The same happens with computers. The difference is that computers don’t understand the meaning of letters. For computers, the letters are just sequences of bits.

Imagine the User1 sends through the network a message 'hello' to User2 .

User1’s computer doesn’t know the meaning of letters. So it transforms 'hello' into a sequence of numbers 0x68 0x65 0x6C 0x6C 0x6F , where each letter uniquely corresponds to a number: h is 0x68 , e is 0x65 , etc. These numbers are sent to User2’s computer.

When the computer of User2 receives the sequence of numbers 0x68 0x65 0x6C 0x6C 0x6F , it uses the same letter to number correspondence and restores the message. Then it displays the correct message: 'hello' .

The agreement between the two computers about the correspondence between letters and numbers is what Unicode standardizes.

In terms of Unicode, h is an abstract character named LATIN SMALL LETTER H. This character has the corresponding number 0x68 , which is a code point in notation U+0068 .

The role of Unicode is to provide a list of abstract characters (character set) and assign to each character a unique identifier code point (coded character set).

# 2. Basic Unicode terms

The www.unicode.org websites mentions:

Unicode provides a unique number for every character, no matter what the platform, no matter what the program, no matter what the language.

Unicode is a universal character set that defines the list of characters from the majority of the writing systems, and associates for every character a unique number (code point).

Unicode includes characters from most of today’s languages, punctuation marks, diacritics, mathematical symbols, technical symbols, arrows, emoji, and more.

The first Unicode version 1.0 was published in October 1991 and had 7,161 characters. The latest version 14.0 (published in September 2021) provides codes for 144,697 characters.

The universal and embracing approach of Unicode solves a major problem that existed before when vendors implemented a lot of character sets and encodings that were difficult to handle.

It was complicated to create an application that supports all character sets and encodings.

If you think that Unicode is hard, programming without Unicode would be even more difficult.

I still remember picking random charsets and encodings to read the content of files. Pure lottery!

# 2.1 Characters and code points

Abstract character (or character) is a unit of information used for the organization, control, or representation of textual data.

Unicode deals with characters as abstract terms. Every abstract character has an associated name, e.g. LATIN SMALL LETTER A. The rendered form (glyph) of this character is a .

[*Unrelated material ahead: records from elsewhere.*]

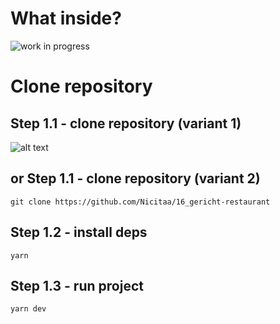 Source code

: # What inside?
![work in progress](https://i.imgur.com/2hHq62J.jpg)


# Clone repository

## Step 1.1 - clone repository (variant 1)
![alt text](https://i.imgur.com/9KSgjaN.png)

## or Step 1.1 - clone repository (variant 2)

```
git clone https://github.com/Nicitaa/16_gericht-restaurant
```

## Step 1.2 - install deps

```
yarn
```

## Step 1.3 - run project

```
yarn dev
``` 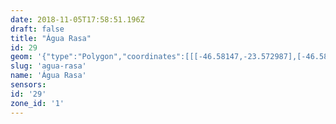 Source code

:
 ```yaml
---
date: 2018-11-05T17:58:51.196Z
draft: false
title: "Água Rasa"
id: 29
geom: '{"type":"Polygon","coordinates":[[[-46.58147,-23.572987],[-46.580478,-23.573839],[-46.579817,-23.573998],[-46.579169,-23.574558],[-46.579351,-23.575017],[-46.57944,-23.575579],[-46.579283,-23.575876],[-46.578315,-23.576071],[-46.57775,-23.575983],[-46.57755,-23.5762],[-46.576803,-23.577615],[-46.576318,-23.577688],[-46.575897,-23.577568],[-46.572405,-23.579368],[-46.569757,-23.579992],[-46.567238,-23.581076],[-46.565627,-23.581337],[-46.56329,-23.581405],[-46.559858,-23.58065],[-46.557831,-23.58084],[-46.556984,-23.574243],[-46.556703,-23.574291],[-46.554174,-23.568779],[-46.553922,-23.568545],[-46.556046,-23.566553],[-46.556512,-23.566211],[-46.558481,-23.565155],[-46.559714,-23.564599],[-46.564944,-23.561925],[-46.565399,-23.56158],[-46.56575,-23.561122],[-46.566004,-23.56053],[-46.567531,-23.558725],[-46.568088,-23.558286],[-46.568656,-23.558039],[-46.569741,-23.556874],[-46.569816,-23.556681],[-46.568969,-23.553569],[-46.569427,-23.553293],[-46.569544,-23.55298],[-46.569677,-23.552838],[-46.569902,-23.552758],[-46.570927,-23.552624],[-46.571057,-23.552502],[-46.571177,-23.552126],[-46.573001,-23.552486],[-46.574528,-23.552587],[-46.575483,-23.552449],[-46.576599,-23.55217],[-46.577111,-23.551829],[-46.577398,-23.551497],[-46.57829,-23.549888],[-46.578581,-23.549214],[-46.580753,-23.550029],[-46.580304,-23.550741],[-46.58183,-23.552224],[-46.583756,-23.553935],[-46.58363,-23.554017],[-46.586124,-23.558586],[-46.589524,-23.565032],[-46.588573,-23.566051],[-46.58581,-23.56842],[-46.585514,-23.568505],[-46.582654,-23.568668],[-46.58204,-23.569041],[-46.581608,-23.569385],[-46.581434,-23.569585],[-46.581387,-23.56974],[-46.581291,-23.570694],[-46.581305,-23.571315],[-46.581404,-23.571646],[-46.581905,-23.572326],[-46.581805,-23.572606],[-46.58147,-23.572987]]]}'
slug: 'agua-rasa'
name: 'Água Rasa'
sensors:
id: '29'
zone_id: '1'
---
```

		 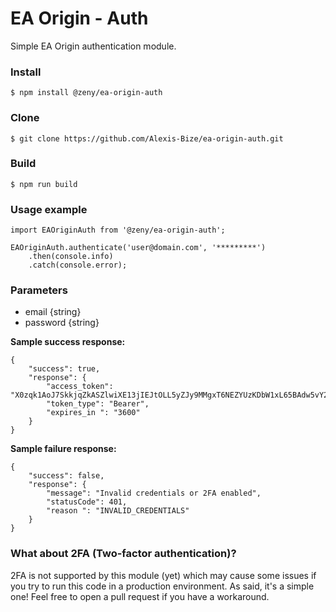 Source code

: # EA Origin - Auth

Simple EA Origin authentication module.

### Install
```
$ npm install @zeny/ea-origin-auth
```

### Clone
```
$ git clone https://github.com/Alexis-Bize/ea-origin-auth.git
```

### Build
```
$ npm run build
```

### Usage example

```
import EAOriginAuth from '@zeny/ea-origin-auth';

EAOriginAuth.authenticate('user@domain.com', '*********')
    .then(console.info)
    .catch(console.error);
```

### Parameters

-   email {string}
-   password {string}

**Sample success response:**
```
{
    "success": true,
    "response": {
        "access_token": "X0zqk1AoJ7SkkjqZkASZlwiXE13jIEJtOLL5yZJy9MMgxT6NEZYUzKDbW1xL65BAdw5vY2H5xPgKzTOn88I",
        "token_type": "Bearer",
        "expires_in ": "3600"
    }
}
```

**Sample failure response:**
```
{
    "success": false,
    "response": {
        "message": "Invalid credentials or 2FA enabled",
        "statusCode": 401,
        "reason ": "INVALID_CREDENTIALS"
    }
}
```

### What about 2FA (Two-factor authentication)?

2FA is not supported by this module (yet) which may cause some issues if you try to run this code in a production environment. As said, it's a simple one! Feel free to open a pull request if you have a workaround.
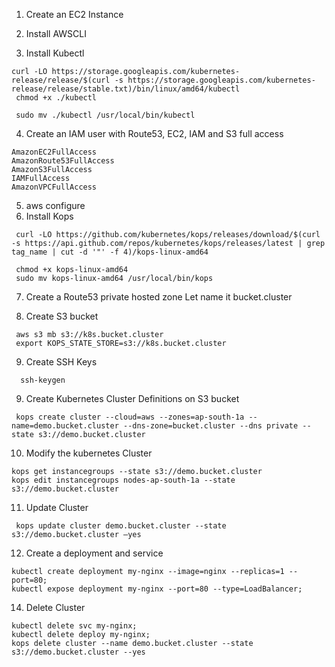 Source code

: 1. Create an EC2 Instance


3. Install AWSCLI

3. Install Kubectl

```
curl -LO https://storage.googleapis.com/kubernetes-release/release/$(curl -s https://storage.googleapis.com/kubernetes-release/release/stable.txt)/bin/linux/amd64/kubectl
 chmod +x ./kubectl

 sudo mv ./kubectl /usr/local/bin/kubectl

```
4. Create an IAM user with Route53, EC2, IAM and S3 full access
```
AmazonEC2FullAccess
AmazonRoute53FullAccess
AmazonS3FullAccess
IAMFullAccess
AmazonVPCFullAccess
```
5. aws configure
6.  Install Kops
```
 curl -LO https://github.com/kubernetes/kops/releases/download/$(curl -s https://api.github.com/repos/kubernetes/kops/releases/latest | grep tag_name | cut -d '"' -f 4)/kops-linux-amd64

 chmod +x kops-linux-amd64
 sudo mv kops-linux-amd64 /usr/local/bin/kops
```
7. Create a Route53 private hosted zone
   Let name it bucket.cluster
   
8. Create S3 bucket
```
 aws s3 mb s3://k8s.bucket.cluster
 export KOPS_STATE_STORE=s3://k8s.bucket.cluster
```

9. Create SSH Keys
 
```
  ssh-keygen
```
     
9. Create Kubernetes Cluster Definitions on S3 bucket
```
 kops create cluster --cloud=aws --zones=ap-south-1a --name=demo.bucket.cluster --dns-zone=bucket.cluster --dns private --state s3://demo.bucket.cluster
```
10. Modify the kubernetes Cluster
```
kops get instancegroups --state s3://demo.bucket.cluster
kops edit instancegroups nodes-ap-south-1a --state s3://demo.bucket.cluster

```

11. Update Cluster
```
 kops update cluster demo.bucket.cluster --state s3://demo.bucket.cluster –yes
```

12. Create a deployment and service
```
kubectl create deployment my-nginx --image=nginx --replicas=1 --port=80; 
kubectl expose deployment my-nginx --port=80 --type=LoadBalancer;

```
14. Delete Cluster
```
kubectl delete svc my-nginx;
kubectl delete deploy my-nginx;
kops delete cluster --name demo.bucket.cluster --state s3://demo.bucket.cluster --yes

```

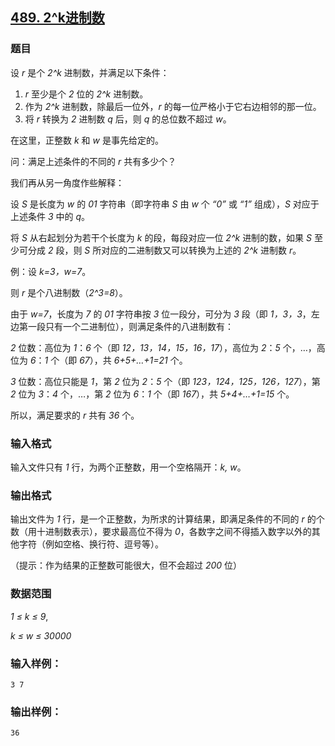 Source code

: ## [489. 2^k进制数](https://www.acwing.com/problem/content/491/)

### 题目

设 *r* 是个 *2^k* 进制数，并满足以下条件：

1. *r* 至少是个 *2* 位的 *2^k* 进制数。
2. 作为 *2^k* 进制数，除最后一位外，*r* 的每一位严格小于它右边相邻的那一位。
3. 将 *r* 转换为 *2* 进制数 *q* 后，则 *q* 的总位数不超过 *w*。

在这里，正整数 *k* 和 *w* 是事先给定的。

问：满足上述条件的不同的 *r* 共有多少个？

我们再从另一角度作些解释：

设 *S* 是长度为 *w* 的 *01* 字符串（即字符串 *S* 由 *w* 个 *“0”* 或 *“1”* 组成），*S* 对应于上述条件 *3* 中的 *q*。

将 *S* 从右起划分为若干个长度为 *k* 的段，每段对应一位 *2^k* 进制的数，如果 *S* 至少可分成 *2* 段，则 *S* 所对应的二进制数又可以转换为上述的 *2^k* 进制数 *r*。

例：设 *k=3，w=7*。

则 *r* 是个八进制数（*2^3=8*）。

由于 *w=7*，长度为 *7* 的 *01* 字符串按 *3* 位一段分，可分为 *3* 段（即 *1，3，3*，左边第一段只有一个二进制位），则满足条件的八进制数有：

*2* 位数：高位为 *1*：*6* 个（即 *12，13，14，15，16，17*），高位为 *2*：*5* 个，…，高位为 *6*：*1* 个（即 *67*），共 *6+5+…+1=21* 个。

*3* 位数：高位只能是 *1*，第 *2* 位为 *2*：*5* 个（即 *123，124，125，126，127*），第 *2* 位为 *3*：*4* 个，…，第 *2* 位为 *6*：*1* 个（即 *167*），共 *5+4+…+1=15* 个。

所以，满足要求的 *r* 共有 *36* 个。

### 输入格式

输入文件只有 *1* 行，为两个正整数，用一个空格隔开：*k, w*。

### 输出格式

输出文件为 *1* 行，是一个正整数，为所求的计算结果，即满足条件的不同的 *r* 的个数（用十进制数表示），要求最高位不得为 *0*，各数字之间不得插入数字以外的其他字符（例如空格、换行符、逗号等）。

（提示：作为结果的正整数可能很大，但不会超过 *200* 位）

### 数据范围

*1 ≤ k ≤ 9*,

*k ≤ w ≤ 30000*

### 输入样例：

```
3 7
```

### 输出样例：

```
36
```

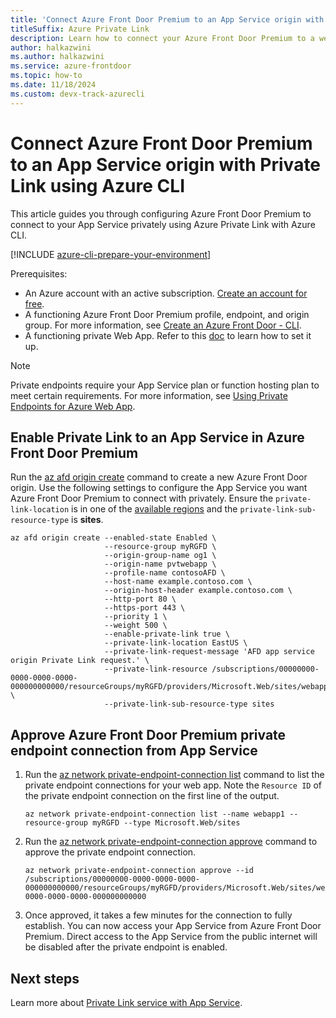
```yaml
---
title: 'Connect Azure Front Door Premium to an App Service origin with Private Link - Azure CLI'
titleSuffix: Azure Private Link
description: Learn how to connect your Azure Front Door Premium to a webapp privately using Azure CLI.
author: halkazwini
ms.author: halkazwini
ms.service: azure-frontdoor
ms.topic: how-to
ms.date: 11/18/2024
ms.custom: devx-track-azurecli
---
```


# Connect Azure Front Door Premium to an App Service origin with Private Link using Azure CLI

This article guides you through configuring Azure Front Door Premium to connect to your App Service privately using Azure Private Link with Azure CLI.

[!INCLUDE [azure-cli-prepare-your-environment](~/reusable-content/azure-cli/azure-cli-prepare-your-environment.md)]

Prerequisites:
* An Azure account with an active subscription. [Create an account for free](https://azure.microsoft.com/free/?WT.mc_id=A261C142F).
* A functioning Azure Front Door Premium profile, endpoint, and origin group. For more information, see [Create an Azure Front Door - CLI](../create-front-door-cli.md).
* A functioning private Web App. Refer to this [doc](../../private-link/create-private-link-service-cli.md) to learn how to set it up.

> [!NOTE]
> Private endpoints require your App Service plan or function hosting plan to meet certain requirements. For more information, see [Using Private Endpoints for Azure Web App](../../app-service/networking/private-endpoint.md).

## Enable Private Link to an App Service in Azure Front Door Premium

Run the [az afd origin create](/cli/azure/afd/origin#az-afd-origin-create) command to create a new Azure Front Door origin. Use the following settings to configure the App Service you want Azure Front Door Premium to connect with privately. Ensure the `private-link-location` is in one of the [available regions](../private-link.md#region-availability) and the `private-link-sub-resource-type` is **sites**.

```azurecli-interactive
az afd origin create --enabled-state Enabled \
                     --resource-group myRGFD \
                     --origin-group-name og1 \
                     --origin-name pvtwebapp \
                     --profile-name contosoAFD \
                     --host-name example.contoso.com \
                     --origin-host-header example.contoso.com \
                     --http-port 80 \
                     --https-port 443 \
                     --priority 1 \
                     --weight 500 \
                     --enable-private-link true \
                     --private-link-location EastUS \
                     --private-link-request-message 'AFD app service origin Private Link request.' \
                     --private-link-resource /subscriptions/00000000-0000-0000-0000-000000000000/resourceGroups/myRGFD/providers/Microsoft.Web/sites/webapp1/appServices \
                     --private-link-sub-resource-type sites
```

## Approve Azure Front Door Premium private endpoint connection from App Service

1. Run the [az network private-endpoint-connection list](/cli/azure/network/private-endpoint-connection#az-network-private-endpoint-connection-list) command to list the private endpoint connections for your web app. Note the `Resource ID` of the private endpoint connection on the first line of the output.

    ```azurecli-interactive
    az network private-endpoint-connection list --name webapp1 --resource-group myRGFD --type Microsoft.Web/sites
    ```

2. Run the [az network private-endpoint-connection approve](/cli/azure/network/private-endpoint-connection#az-network-private-endpoint-connection-approve) command to approve the private endpoint connection.

    ```azurecli-interactive
    az network private-endpoint-connection approve --id /subscriptions/00000000-0000-0000-0000-000000000000/resourceGroups/myRGFD/providers/Microsoft.Web/sites/webapp1/privateEndpointConnections/00000000-0000-0000-0000-000000000000
    ```

3. Once approved, it takes a few minutes for the connection to fully establish. You can now access your App Service from Azure Front Door Premium. Direct access to the App Service from the public internet will be disabled after the private endpoint is enabled.

## Next steps

Learn more about [Private Link service with App Service](../../app-service/networking/private-endpoint.md).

Code point is a number assigned to a single character.

Code points are numbers in the range from U+0000 to U+10FFFF .

U+<hex> is the format of code points, where U+ is a prefix meaning Unicode and <hex> is a number in hexadecimal. For example, U+0041 and U+2603 are code points.

Remember that a code point is a simple number. And that’s how you should think about it. The code point is a kind of index of an element in an array.

The magic happens because Unicode associates a code point with a character. For example U+0041 corresponds to the character named LATIN CAPITAL LETTER A (rendered as A ), or U+2603 corresponds to the character named SNOWMAN (rendered as ).

Not all code points have associated characters. 1,114,112 code points are available (the range U+0000 to U+10FFFF ), but only 144,697 (as of September 2021) have associated characters.

# 2.2 Unicode planes

Plane is a range of 65,536 (or 1000016) contiguous Unicode code points from U+n0000 up to U+nFFFF , where n can take values from 016 to 1016.

The whole set of Unicode code points is split into 17 planes:

  • Plane 0 contains code points from U+0000 to U+FFFF ,
  • Plane 1 contains code points from U+**1**0000 to U+**1**FFFF
  • Plane 16 contains code points from U+**10**0000 to U+**10**FFFF .

# Basic Multilingual Plane

Plane 0 is a special one, named Basic Multilingual Plane or shortly BMP. It contains characters from most of the modern languages (Basic Latin, Cyrillic, Greek, etc) and a big number of symbols.

As mentioned above, the code points from the Basic Multilingual Plane are in the range from U+0000 to U+FFFF and can have up to 4 hexadecimal digits.

The developer usually deals with characters from BMP.

Some characters from BMP:

  • e is U+0065 named LATIN SMALL LETTER E
  • | is U+007C named VERTICAL BAR
  • is U+25A0 named BLACK SQUARE
  • is U+2602 named UMBRELLA

# Astral planes

The 16 planes beyond the BMP (Plane 1, Plane 2, …, Plane 16) are named astral planes or supplementary planes.

The code points that are part of the astral planes are named astral code points. These code points are in the range from U+10000 to U+10FFFF .

An astral code point can have 5 or 6 digits in hexadecimal: U+ddddd or U+dddddd .

Let’s see some characters from astral planes:

  • 𝄞 is U+1D11E named MUSICAL SYMBOL G CLEF
  • 𝐁 is U+1D401 named MATHEMATICAL BOLD CAPITAL B
  • 🀵 is U+1F035 named DOMINO TITLE HORIZONTAL-00-04
  • 😀 is U+1F600 named GRINNING FACE

# 2.3 Code units

Ok, the Unicode characters, code points, and planes are abstractions.

But now let’s see how Unicode is implemented at the physical, hardware level.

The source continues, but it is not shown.